Work request ->
Please show all lines of the records that include "minecraft".

Materials provided ->
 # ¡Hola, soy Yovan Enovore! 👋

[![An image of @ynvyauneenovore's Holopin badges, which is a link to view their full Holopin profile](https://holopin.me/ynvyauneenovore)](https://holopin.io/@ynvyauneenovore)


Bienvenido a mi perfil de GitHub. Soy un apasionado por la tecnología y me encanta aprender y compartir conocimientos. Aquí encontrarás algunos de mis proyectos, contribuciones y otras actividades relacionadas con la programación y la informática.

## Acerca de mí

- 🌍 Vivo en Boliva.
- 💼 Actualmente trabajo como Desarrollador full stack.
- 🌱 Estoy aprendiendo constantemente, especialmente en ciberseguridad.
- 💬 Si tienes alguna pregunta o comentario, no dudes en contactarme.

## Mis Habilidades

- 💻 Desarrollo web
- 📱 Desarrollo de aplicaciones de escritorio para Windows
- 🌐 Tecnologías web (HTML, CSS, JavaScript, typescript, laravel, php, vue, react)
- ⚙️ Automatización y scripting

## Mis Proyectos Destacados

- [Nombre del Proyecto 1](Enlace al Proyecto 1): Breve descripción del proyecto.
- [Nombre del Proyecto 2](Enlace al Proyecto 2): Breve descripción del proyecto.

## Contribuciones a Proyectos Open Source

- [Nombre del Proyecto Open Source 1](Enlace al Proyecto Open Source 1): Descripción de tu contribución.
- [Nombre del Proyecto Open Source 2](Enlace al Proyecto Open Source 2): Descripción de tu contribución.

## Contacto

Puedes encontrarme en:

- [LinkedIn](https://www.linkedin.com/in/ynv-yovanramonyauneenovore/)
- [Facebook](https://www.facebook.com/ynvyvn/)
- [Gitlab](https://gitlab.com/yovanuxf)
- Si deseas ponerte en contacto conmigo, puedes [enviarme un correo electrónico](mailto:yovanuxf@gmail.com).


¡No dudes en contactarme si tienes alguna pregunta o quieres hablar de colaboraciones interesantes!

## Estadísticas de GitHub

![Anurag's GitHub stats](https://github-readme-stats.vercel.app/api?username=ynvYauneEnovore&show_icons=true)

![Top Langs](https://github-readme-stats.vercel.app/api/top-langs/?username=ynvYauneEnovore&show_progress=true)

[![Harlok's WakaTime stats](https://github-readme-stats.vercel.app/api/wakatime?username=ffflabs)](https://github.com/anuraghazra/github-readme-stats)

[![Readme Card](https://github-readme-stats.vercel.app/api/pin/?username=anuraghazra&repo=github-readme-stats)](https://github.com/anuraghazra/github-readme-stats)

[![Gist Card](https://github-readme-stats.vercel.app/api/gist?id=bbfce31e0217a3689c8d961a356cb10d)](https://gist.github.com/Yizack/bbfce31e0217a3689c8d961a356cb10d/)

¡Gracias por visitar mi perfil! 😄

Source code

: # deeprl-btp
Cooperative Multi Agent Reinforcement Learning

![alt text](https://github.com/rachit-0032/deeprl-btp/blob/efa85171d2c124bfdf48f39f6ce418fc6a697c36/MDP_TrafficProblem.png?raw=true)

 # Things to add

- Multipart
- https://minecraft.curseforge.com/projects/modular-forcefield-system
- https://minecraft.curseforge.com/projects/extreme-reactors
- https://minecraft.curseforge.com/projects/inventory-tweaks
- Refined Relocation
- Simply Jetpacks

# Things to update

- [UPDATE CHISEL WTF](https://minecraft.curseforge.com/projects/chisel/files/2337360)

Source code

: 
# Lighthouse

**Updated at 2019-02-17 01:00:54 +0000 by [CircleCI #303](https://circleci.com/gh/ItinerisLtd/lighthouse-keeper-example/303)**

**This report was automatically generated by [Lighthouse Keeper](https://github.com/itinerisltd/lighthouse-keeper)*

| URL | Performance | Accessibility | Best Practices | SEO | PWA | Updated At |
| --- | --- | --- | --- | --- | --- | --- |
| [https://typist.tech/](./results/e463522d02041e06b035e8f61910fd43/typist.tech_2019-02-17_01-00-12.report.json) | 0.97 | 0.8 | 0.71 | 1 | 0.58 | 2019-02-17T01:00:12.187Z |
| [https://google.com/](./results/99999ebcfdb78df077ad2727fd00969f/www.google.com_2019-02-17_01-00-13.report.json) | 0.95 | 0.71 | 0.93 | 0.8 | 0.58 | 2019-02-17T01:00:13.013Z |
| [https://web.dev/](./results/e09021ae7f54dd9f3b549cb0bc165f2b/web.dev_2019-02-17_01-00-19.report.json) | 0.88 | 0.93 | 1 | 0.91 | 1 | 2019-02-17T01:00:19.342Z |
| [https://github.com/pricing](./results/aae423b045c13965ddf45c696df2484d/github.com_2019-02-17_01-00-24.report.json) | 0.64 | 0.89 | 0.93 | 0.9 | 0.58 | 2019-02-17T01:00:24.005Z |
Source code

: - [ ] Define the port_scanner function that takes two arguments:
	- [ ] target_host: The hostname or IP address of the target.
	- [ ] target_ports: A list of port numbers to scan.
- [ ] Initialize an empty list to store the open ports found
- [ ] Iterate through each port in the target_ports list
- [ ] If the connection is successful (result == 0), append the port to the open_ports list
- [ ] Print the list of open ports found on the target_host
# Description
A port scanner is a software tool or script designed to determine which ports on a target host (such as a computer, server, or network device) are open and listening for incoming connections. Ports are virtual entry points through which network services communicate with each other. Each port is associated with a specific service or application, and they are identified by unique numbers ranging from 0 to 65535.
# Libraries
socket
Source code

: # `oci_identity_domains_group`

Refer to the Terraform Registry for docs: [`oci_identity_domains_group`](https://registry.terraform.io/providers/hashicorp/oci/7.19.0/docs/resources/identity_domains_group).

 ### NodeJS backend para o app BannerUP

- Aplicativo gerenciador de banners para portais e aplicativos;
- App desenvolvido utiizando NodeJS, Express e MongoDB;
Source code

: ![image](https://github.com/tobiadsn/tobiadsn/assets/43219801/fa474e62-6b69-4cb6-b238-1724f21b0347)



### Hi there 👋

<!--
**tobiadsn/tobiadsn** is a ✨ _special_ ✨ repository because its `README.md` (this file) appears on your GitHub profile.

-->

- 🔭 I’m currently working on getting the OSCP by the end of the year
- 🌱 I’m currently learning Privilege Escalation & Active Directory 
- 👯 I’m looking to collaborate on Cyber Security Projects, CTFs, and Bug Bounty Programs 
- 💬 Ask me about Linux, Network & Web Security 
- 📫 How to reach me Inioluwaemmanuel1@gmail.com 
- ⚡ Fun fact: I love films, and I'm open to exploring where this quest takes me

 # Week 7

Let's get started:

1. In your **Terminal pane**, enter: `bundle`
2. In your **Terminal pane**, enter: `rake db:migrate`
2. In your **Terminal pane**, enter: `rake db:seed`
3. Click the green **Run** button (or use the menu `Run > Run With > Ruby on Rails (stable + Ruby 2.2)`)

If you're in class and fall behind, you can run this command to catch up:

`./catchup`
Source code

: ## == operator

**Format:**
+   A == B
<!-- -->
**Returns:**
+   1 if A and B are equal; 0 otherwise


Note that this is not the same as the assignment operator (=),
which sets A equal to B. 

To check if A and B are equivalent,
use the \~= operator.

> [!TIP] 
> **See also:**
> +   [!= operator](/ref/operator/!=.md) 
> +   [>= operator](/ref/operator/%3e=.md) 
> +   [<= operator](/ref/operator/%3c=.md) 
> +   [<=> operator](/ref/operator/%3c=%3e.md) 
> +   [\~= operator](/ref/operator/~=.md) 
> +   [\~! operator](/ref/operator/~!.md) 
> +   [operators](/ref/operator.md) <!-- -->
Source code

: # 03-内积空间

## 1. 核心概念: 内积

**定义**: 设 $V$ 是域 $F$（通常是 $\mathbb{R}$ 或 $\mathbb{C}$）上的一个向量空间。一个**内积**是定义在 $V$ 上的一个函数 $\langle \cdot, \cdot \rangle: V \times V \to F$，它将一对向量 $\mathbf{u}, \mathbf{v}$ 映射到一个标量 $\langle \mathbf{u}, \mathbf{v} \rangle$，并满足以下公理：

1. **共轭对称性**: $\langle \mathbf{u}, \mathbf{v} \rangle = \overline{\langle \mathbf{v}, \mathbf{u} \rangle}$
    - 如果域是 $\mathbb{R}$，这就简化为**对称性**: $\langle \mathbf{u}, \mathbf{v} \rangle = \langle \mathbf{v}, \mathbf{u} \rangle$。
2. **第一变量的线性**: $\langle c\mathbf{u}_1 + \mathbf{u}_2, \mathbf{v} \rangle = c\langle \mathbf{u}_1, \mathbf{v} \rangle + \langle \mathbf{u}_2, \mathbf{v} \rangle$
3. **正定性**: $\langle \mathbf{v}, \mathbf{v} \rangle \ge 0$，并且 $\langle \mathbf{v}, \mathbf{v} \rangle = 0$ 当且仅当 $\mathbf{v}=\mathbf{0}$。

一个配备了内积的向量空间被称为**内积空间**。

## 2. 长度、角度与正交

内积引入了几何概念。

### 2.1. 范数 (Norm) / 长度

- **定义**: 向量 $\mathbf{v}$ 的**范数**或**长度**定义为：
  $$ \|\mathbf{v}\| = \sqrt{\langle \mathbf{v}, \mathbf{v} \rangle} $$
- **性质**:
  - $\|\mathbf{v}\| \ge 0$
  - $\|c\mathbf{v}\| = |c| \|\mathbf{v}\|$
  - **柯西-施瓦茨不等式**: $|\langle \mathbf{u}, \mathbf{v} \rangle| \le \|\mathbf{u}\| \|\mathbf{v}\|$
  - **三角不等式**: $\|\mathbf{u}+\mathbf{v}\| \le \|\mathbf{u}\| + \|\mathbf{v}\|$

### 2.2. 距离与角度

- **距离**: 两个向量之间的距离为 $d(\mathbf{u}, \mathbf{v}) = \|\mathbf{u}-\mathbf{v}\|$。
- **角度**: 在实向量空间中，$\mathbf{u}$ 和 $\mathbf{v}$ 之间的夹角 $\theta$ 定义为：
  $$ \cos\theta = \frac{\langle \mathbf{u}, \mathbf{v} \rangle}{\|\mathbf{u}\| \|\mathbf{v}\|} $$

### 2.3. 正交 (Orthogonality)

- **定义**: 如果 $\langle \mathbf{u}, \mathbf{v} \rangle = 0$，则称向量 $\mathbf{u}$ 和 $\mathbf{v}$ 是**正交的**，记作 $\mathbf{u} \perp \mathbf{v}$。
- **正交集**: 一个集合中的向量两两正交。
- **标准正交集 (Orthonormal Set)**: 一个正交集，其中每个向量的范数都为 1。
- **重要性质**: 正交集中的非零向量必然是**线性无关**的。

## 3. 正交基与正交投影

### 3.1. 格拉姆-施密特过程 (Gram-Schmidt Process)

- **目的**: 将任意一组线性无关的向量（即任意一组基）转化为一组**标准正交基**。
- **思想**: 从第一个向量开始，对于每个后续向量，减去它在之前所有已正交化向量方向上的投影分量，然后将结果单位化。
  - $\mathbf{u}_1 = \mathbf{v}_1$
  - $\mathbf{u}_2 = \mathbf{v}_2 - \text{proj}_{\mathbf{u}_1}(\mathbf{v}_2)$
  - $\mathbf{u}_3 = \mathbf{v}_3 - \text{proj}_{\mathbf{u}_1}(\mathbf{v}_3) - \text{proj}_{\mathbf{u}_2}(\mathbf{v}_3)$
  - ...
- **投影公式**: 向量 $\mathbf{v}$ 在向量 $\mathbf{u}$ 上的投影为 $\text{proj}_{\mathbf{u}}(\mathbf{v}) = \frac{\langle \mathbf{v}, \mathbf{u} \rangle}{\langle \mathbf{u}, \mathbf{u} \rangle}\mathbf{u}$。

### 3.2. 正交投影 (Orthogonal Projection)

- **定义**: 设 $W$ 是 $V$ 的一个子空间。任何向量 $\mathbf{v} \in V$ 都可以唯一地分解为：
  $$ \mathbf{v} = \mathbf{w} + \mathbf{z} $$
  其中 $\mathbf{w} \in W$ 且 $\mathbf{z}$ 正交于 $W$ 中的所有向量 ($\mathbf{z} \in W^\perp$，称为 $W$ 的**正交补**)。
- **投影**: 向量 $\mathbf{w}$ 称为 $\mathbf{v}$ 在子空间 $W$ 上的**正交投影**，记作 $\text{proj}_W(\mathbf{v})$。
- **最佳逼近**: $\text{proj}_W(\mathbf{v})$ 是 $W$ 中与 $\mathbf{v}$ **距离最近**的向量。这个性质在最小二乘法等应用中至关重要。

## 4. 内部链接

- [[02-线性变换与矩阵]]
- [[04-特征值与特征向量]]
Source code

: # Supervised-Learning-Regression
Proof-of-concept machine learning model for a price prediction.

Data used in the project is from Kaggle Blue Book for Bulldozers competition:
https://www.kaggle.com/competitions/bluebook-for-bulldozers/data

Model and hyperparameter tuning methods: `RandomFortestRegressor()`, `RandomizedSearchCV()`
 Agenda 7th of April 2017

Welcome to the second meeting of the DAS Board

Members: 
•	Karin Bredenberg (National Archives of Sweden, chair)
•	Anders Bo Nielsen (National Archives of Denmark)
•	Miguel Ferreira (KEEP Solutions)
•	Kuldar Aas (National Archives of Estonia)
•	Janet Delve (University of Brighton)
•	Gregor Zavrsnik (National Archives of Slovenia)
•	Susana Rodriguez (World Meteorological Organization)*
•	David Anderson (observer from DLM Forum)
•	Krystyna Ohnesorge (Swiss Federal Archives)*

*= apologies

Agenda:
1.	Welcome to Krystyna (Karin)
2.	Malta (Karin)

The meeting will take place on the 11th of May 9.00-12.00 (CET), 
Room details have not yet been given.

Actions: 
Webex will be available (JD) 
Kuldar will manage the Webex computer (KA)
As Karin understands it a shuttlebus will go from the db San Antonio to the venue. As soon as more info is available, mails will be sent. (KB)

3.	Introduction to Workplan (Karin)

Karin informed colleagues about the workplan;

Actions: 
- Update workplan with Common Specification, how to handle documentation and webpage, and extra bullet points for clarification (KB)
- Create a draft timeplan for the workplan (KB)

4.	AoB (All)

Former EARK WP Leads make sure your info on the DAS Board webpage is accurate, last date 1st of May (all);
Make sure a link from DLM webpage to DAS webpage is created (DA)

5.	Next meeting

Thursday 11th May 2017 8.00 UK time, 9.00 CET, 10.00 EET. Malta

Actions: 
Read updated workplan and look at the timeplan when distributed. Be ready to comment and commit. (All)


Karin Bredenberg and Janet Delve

Answer to the exercise ->
- https://minecraft.curseforge.com/projects/modular-forcefield-system
- https://minecraft.curseforge.com/projects/extreme-reactors
- https://minecraft.curseforge.com/projects/inventory-tweaks
- [UPDATE CHISEL WTF](https://minecraft.curseforge.com/projects/chisel/files/2337360)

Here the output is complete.